Patrick, do you fancy refactoring topology again?

#### Mario Carneiro (Jun 26 2019 at 16:47):

There is also `data.analysis.topology`

which has "computational realizers" for topologies and filters

#### Mario Carneiro (Jun 26 2019 at 16:48):

basically a computable top basis

#### Mario Carneiro (Jun 26 2019 at 16:48):

which works even on "real world" topologies like the reals

#### Kevin Buzzard (Jun 26 2019 at 20:56):

I've just come back to this. So I think

theorem nhds_coinduced {α β : Type} [T : topological_space α] (f : α → β) (a : α) : @nhds β (topological_space.coinduced f T) (f a) = map f (nhds a)

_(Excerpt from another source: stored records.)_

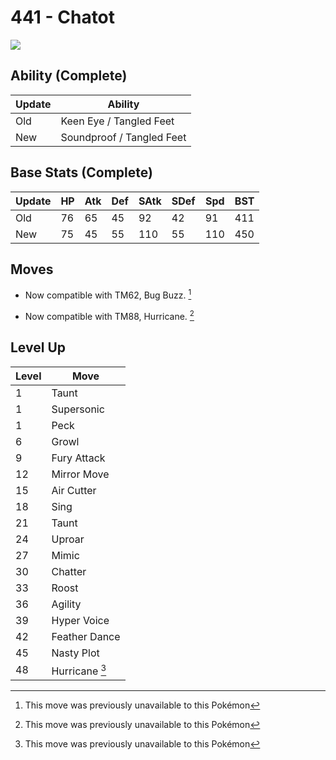 # 441 - Chatot
![][441]

## Ability (Complete)

Update | Ability
---    | ---
Old    | Keen Eye / Tangled Feet
New    | Soundproof / Tangled Feet

## Base Stats (Complete)

Update | HP | Atk | Def | SAtk | SDef | Spd | BST
---    | ---| --- | --- | ---  | ---  | --- | ---
Old    | 76 |  65 |  45 |  92  |  42  |  91  |  411
New    | 75 |  45 |  55 |  110  |  55  |  110  |  450

## Moves

 - Now compatible with TM62, Bug Buzz. [^1]

 - Now compatible with TM88, Hurricane. [^1]

## Level Up

Level | Move
---   | ---
  1   | Taunt
  1   | Supersonic
  1   | Peck
  6   | Growl
  9   | Fury Attack
 12   | Mirror Move
 15   | Air Cutter
 18   | Sing
 21   | Taunt
 24   | Uproar
 27   | Mimic
 30   | Chatter
 33   | Roost
 36   | Agility
 39   | Hyper Voice
 42   | Feather Dance
 45   | Nasty Plot
 48   | Hurricane [^1]




[^1]: This move was previously unavailable to this Pokémon

[441]: ../img/pokemon/441.png
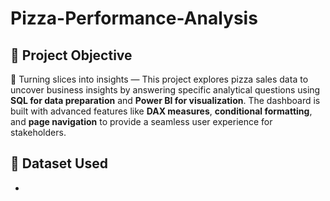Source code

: # Pizza-Performance-Analysis

## 🎯 Project Objective
🍕 Turning slices into insights — This project explores pizza sales data to uncover business insights by answering specific analytical questions using **SQL for data preparation** and **Power BI for visualization**. The dashboard is built with advanced features like **DAX measures**, **conditional formatting**, and **page navigation** to provide a seamless user experience for stakeholders.

## 📁 Dataset Used
- 
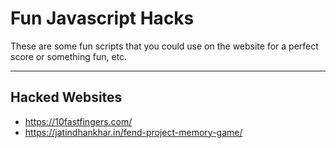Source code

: # Fun Javascript Hacks

These are some fun scripts that you could use on the website for a perfect score or something fun, etc.

***

## Hacked Websites
* https://10fastfingers.com/
* https://jatindhankhar.in/fend-project-memory-game/
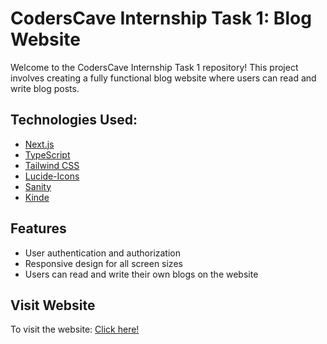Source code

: # CodersCave Internship Task 1: Blog Website

Welcome to the CodersCave Internship Task 1 repository! This project involves creating a fully functional blog website where users can read and write blog posts.

## Technologies Used:

- [Next.js](https://nextjs.org/blog/next-14-2)
- [TypeScript](https://www.typescriptlang.org/)
- [Tailwind CSS](https://tailwindcss.com/)
- [Lucide-Icons]((https://lucide.dev/icons/))
- [Sanity](https://www.sanity.io/)
- [Kinde](https://kinde.com/)


## Features 
- User authentication and authorization
- Responsive design for all screen sizes
- Users can read and write their own blogs on the website


## Visit Website

To visit the website: [Click here!](https://shahmir-blog-website.vercel.app/)
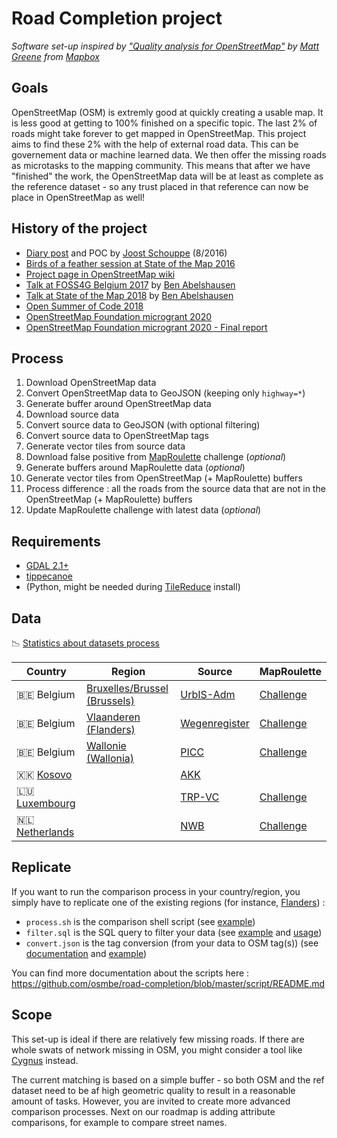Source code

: # Road Completion project

*Software set-up inspired by ["Quality analysis for OpenStreetMap"](https://blog.mapbox.com/quality-analysis-for-openstreetmap-a9058eb79c9a) by [Matt Greene](https://github.com/MateoV) from [Mapbox](https://www.mapbox.com/)*

## Goals

OpenStreetMap (OSM) is extremly good at quickly creating a usable map. It is less good at getting to 100% finished on a specific topic. The last 2% of roads might take forever to get mapped in OpenStreetMap. This project aims to find these 2% with the help of external road data. This can be governement data or machine learned data. We then offer the missing roads as microtasks to the mapping community. This means that after we have "finished" the work, the OpenStreetMap data will be at least as complete as the reference dataset - so any trust placed in that reference can now be place in OpenStreetMap as well!

## History of the project

- [Diary post](https://www.openstreetmap.org/user/joost%20schouppe/diary/39250) and POC by [Joost Schouppe](https://github.com/joostschouppe) (8/2016)
- [Birds of a feather session at State of the Map 2016](https://wiki.openstreetmap.org/wiki/State_Of_The_Map_2016/Informal_Sessions#Mapping_with_open_geodata)
- [Project page in OpenStreetMap wiki](https://wiki.openstreetmap.org/wiki/WikiProject_Belgium/Road_completion_project)
- [Talk at FOSS4G Belgium 2017](https://slides.com/benabelshausen-1/deck-1) by [Ben Abelshausen](https://github.com/xivk)
- [Talk at State of the Map 2018](https://2018.stateofthemap.org/2018/T097-Road_Completion_in_Belgium_-_Mapping___verifying__all__the_roads_/) by [Ben Abelshausen](https://github.com/xivk)
- [Open Summer of Code 2018](https://2018.summerofcode.be/roadcompletion.html)
- [OpenStreetMap Foundation microgrant 2020](https://wiki.openstreetmap.org/wiki/Microgrants/Microgrants_2020/Proposal/Road_Completion_project)
- [OpenStreetMap Foundation microgrant 2020 - Final report](https://wiki.openstreetmap.org/wiki/Microgrants/Microgrants_2020/Proposal/Road_Completion_project/Report)

## Process

1. Download OpenStreetMap data
1. Convert OpenStreetMap data to GeoJSON (keeping only `highway=*`)
1. Generate buffer around OpenStreetMap data
1. Download source data
1. Convert source data to GeoJSON (with optional filtering)
1. Convert source data to OpenStreetMap tags
1. Generate vector tiles from source data
1. Download false positive from [MapRoulette](https://maproulette.org/) challenge (*optional*)
1. Generate buffers around MapRoulette data (*optional*)
1. Generate vector tiles from OpenStreetMap (+ MapRoulette) buffers
1. Process difference : all the roads from the source data that are not in the OpenStreetMap (+ MapRoulette) buffers
1. Update MapRoulette challenge with latest data (*optional*)

## Requirements

- [GDAL 2.1+](https://gdal.org/)
- [tippecanoe](https://github.com/mapbox/tippecanoe)
- (Python, might be needed during [TileReduce](https://github.com/mapbox/tile-reduce) install)

## Data

📉 [Statistics about datasets process](https://osmbe.github.io/road-completion/)

| Country                           | Region                                   | Source                    | MapRoulette           |
|-----------------------------------|------------------------------------------|---------------------------|-----------------------|
| :belgium: Belgium                 | [Bruxelles/Brussel (Brussels)][be-bru-1] | [UrbIS-Adm][be-bru-2]     | [Challenge][be-bru-3] |
| :belgium: Belgium                 | [Vlaanderen (Flanders)][be-vla-1]        | [Wegenregister][be-vla-2] | [Challenge][be-vla-3] |
| :belgium: Belgium                 | [Wallonie (Wallonia)][be-wal-1]          | [PICC][be-wal-2]          | [Challenge][be-wal-3] |
| :kosovo: [Kosovo][xk-1]           |                                          | [AKK][xk-2]               |                       |
| :luxembourg: [Luxembourg][lu-1]   |                                          | [TRP-VC][lu-2]            | [Challenge][lu-3]     |
| :netherlands: [Netherlands][nl-1] |                                          | [NWB][nl-2]               | [Challenge][nl-3]     |

[be-bru-1]: https://github.com/osmbe/road-completion/tree/master/data/belgium/brussels
[be-bru-2]: https://bric.brussels/en/our-solutions/urbis-solutions/urbis-data/urbis-adm
[be-bru-3]: https://maproulette.org/browse/challenges/14675
[be-vla-1]: https://github.com/osmbe/road-completion/tree/master/data/belgium/flanders
[be-vla-2]: https://download.vlaanderen.be/product/9856-wegenregister-23062023
[be-vla-3]: https://maproulette.org/browse/challenges/24090
[be-wal-1]: https://github.com/osmbe/road-completion/tree/master/data/belgium/wallonia
[be-wal-2]: http://geoportail.wallonie.be/catalogue/b795de68-726c-4bdf-a62a-a42686aa5b6f.html
[be-wal-3]: https://maproulette.org/browse/challenges/14681
[xk-1]: https://github.com/osmbe/road-completion/tree/master/data/kosovo
[xk-2]: https://ak.rks-gov.net/en/
[lu-1]: https://github.com/osmbe/road-completion/tree/master/data/luxembourg
[lu-2]: https://data.public.lu/en/datasets/transport-et-voies-de-communication/
[lu-3]: https://maproulette.org/browse/challenges/17749
[nl-1]: https://github.com/osmbe/road-completion/tree/master/data/netherlands
[nl-2]: https://nationaalwegenbestand.nl/
[nl-3]: https://maproulette.org/browse/challenges/17332

## Replicate

If you want to run the comparison process in your country/region, you simply have to replicate one of the existing regions (for instance, [Flanders](https://github.com/osmbe/road-completion/tree/master/data/belgium/flanders)) :

- `process.sh` is the comparison shell script (see [example](https://github.com/osmbe/road-completion/blob/master/data/belgium/flanders/process.sh))
- `filter.sql` is the SQL query to filter your data (see [example](https://github.com/osmbe/road-completion/blob/master/data/belgium/flanders/filter.sql) and [usage](https://github.com/osmbe/road-completion/blob/master/data/belgium/flanders/process.sh#L25-L31))
- `convert.json` is the tag conversion (from your data to OSM tag(s)) (see [documentation](https://github.com/osmbe/road-completion/blob/master/script/README.md#convert-source-field-to-openstreetmap-tag) and [example](https://github.com/osmbe/road-completion/blob/master/data/belgium/flanders/convert.json))

You can find more documentation about the scripts here : <https://github.com/osmbe/road-completion/blob/master/script/README.md>

## Scope

This set-up is ideal if there are relatively few missing roads. If there are whole swats of network missing in OSM, you might consider a tool like [Cygnus](https://www.openstreetmap.org/user/mvexel/diary/36746) instead.

The current matching is based on a simple buffer - so both OSM and the ref dataset need to be af high geometric quality to result in a reasonable amount of tasks. However, you are invited to create more advanced comparison processes. Next on our roadmap is adding attribute comparisons, for example to compare street names.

is false, because a subset $Y$ of `beta`

is in the LHS iff $f(a)$ is in the interior of $Y$, and is in the RHS iff $a$ is in the interior of $f^{-1}(Y)$. The first of these implies the second, but if I only know that $a$ is in the interior of $f^{-1}(Y)$ I can't deduce that $f(a)$ is in the interior of $Y$ (consider a closed embedding with $Y$ equal to the image and $a$ not in the interior of $Y$ computed in `beta`

).

#### Kevin Buzzard (Jun 27 2019 at 08:06):

Oh darn it I can't just consider a closed embedding because f is not just continuous, I need to find an example where beta has the coinduced topology. So I still think it's false. Here are my thoughts. It's really annoying not being able to write beta in Zulip without copy-paste so I'm going to call it $B$, and similarly $A$ for `\alpha`

.

So an arbitrary subset $Y\subseteq B$ is in the LHS if there's some $V\subseteq B$ open such that $f(a)\in V$ and $V\subseteq Y$. The definition of $V$ being open in $B$ is simply that $U := f^{-1}(V)$ is open in $A$.

So $Y$ is in the LHS iff there exists some $U\subseteq A$ open and a pre-image under $f$, such that $a\in U\subseteq f^{-1}(Y)$. And $Y$ is in the RHS iff there exists some $U\subseteq A$ open (but not necessarily a preimage under $f$) such that $a\in U\subseteq f^{-1}(Y)$.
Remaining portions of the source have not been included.